Records excerpted from a collection
□ □ □

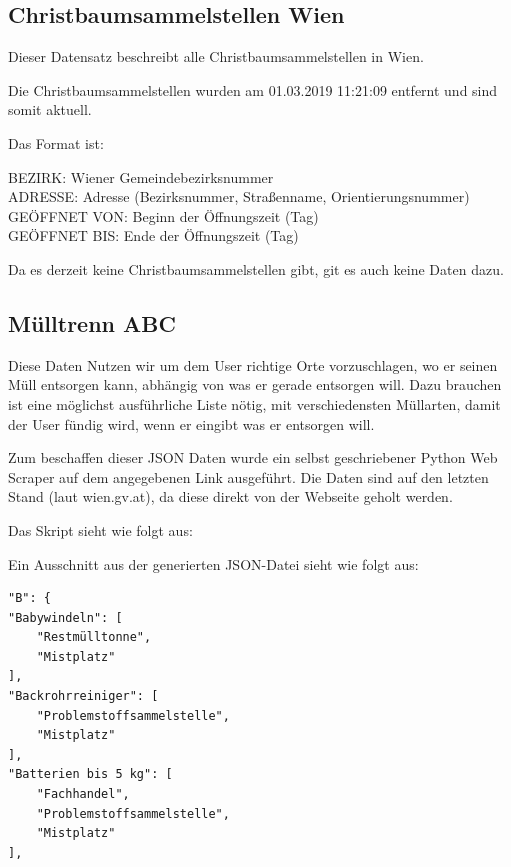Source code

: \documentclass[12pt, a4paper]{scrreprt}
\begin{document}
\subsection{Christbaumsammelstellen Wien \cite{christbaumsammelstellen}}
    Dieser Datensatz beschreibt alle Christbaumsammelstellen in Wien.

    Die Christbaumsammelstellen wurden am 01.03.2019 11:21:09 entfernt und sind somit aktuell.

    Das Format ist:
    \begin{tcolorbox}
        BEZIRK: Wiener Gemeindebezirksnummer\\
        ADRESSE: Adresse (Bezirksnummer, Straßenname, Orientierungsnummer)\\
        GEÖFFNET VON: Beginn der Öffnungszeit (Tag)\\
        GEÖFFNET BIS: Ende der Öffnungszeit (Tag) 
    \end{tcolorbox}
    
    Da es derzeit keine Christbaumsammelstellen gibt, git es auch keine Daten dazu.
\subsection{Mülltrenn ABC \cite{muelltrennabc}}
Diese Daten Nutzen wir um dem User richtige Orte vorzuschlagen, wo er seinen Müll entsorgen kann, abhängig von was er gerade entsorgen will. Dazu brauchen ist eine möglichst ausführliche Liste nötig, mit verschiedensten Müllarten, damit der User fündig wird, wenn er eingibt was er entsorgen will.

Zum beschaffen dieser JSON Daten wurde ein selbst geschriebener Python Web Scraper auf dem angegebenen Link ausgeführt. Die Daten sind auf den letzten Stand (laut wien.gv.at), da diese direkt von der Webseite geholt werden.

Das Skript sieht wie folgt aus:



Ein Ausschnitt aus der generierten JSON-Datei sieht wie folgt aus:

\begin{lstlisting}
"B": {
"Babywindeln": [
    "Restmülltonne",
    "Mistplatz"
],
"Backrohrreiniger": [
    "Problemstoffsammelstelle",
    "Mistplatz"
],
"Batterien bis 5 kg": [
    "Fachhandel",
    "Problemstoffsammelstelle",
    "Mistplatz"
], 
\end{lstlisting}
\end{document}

□ □ □

Reproduce each entry exactly as written, but leave out the images.

— Result of this exercise —
Source code

: \documentclass[12pt, a4paper]{scrreprt}
\begin{document}
\subsection{Christbaumsammelstellen Wien \cite{christbaumsammelstellen}}
    Dieser Datensatz beschreibt alle Christbaumsammelstellen in Wien.

    Die Christbaumsammelstellen wurden am 01.03.2019 11:21:09 entfernt und sind somit aktuell.

    Das Format ist:
    \begin{tcolorbox}
        BEZIRK: Wiener Gemeindebezirksnummer\\
        ADRESSE: Adresse (Bezirksnummer, Straßenname, Orientierungsnummer)\\
        GEÖFFNET VON: Beginn der Öffnungszeit (Tag)\\
        GEÖFFNET BIS: Ende der Öffnungszeit (Tag) 
    \end{tcolorbox}
    
    Da es derzeit keine Christbaumsammelstellen gibt, git es auch keine Daten dazu.
\subsection{Mülltrenn ABC \cite{muelltrennabc}}
Diese Daten Nutzen wir um dem User richtige Orte vorzuschlagen, wo er seinen Müll entsorgen kann, abhängig von was er gerade entsorgen will. Dazu brauchen ist eine möglichst ausführliche Liste nötig, mit verschiedensten Müllarten, damit der User fündig wird, wenn er eingibt was er entsorgen will.

Zum beschaffen dieser JSON Daten wurde ein selbst geschriebener Python Web Scraper auf dem angegebenen Link ausgeführt. Die Daten sind auf den letzten Stand (laut wien.gv.at), da diese direkt von der Webseite geholt werden.

Das Skript sieht wie folgt aus:



Ein Ausschnitt aus der generierten JSON-Datei sieht wie folgt aus:

\begin{lstlisting}
"B": {
"Babywindeln": [
    "Restmülltonne",
    "Mistplatz"
],
"Backrohrreiniger": [
    "Problemstoffsammelstelle",
    "Mistplatz"
],
"Batterien bis 5 kg": [
    "Fachhandel",
    "Problemstoffsammelstelle",
    "Mistplatz"
], 
\end{lstlisting}
\end{document}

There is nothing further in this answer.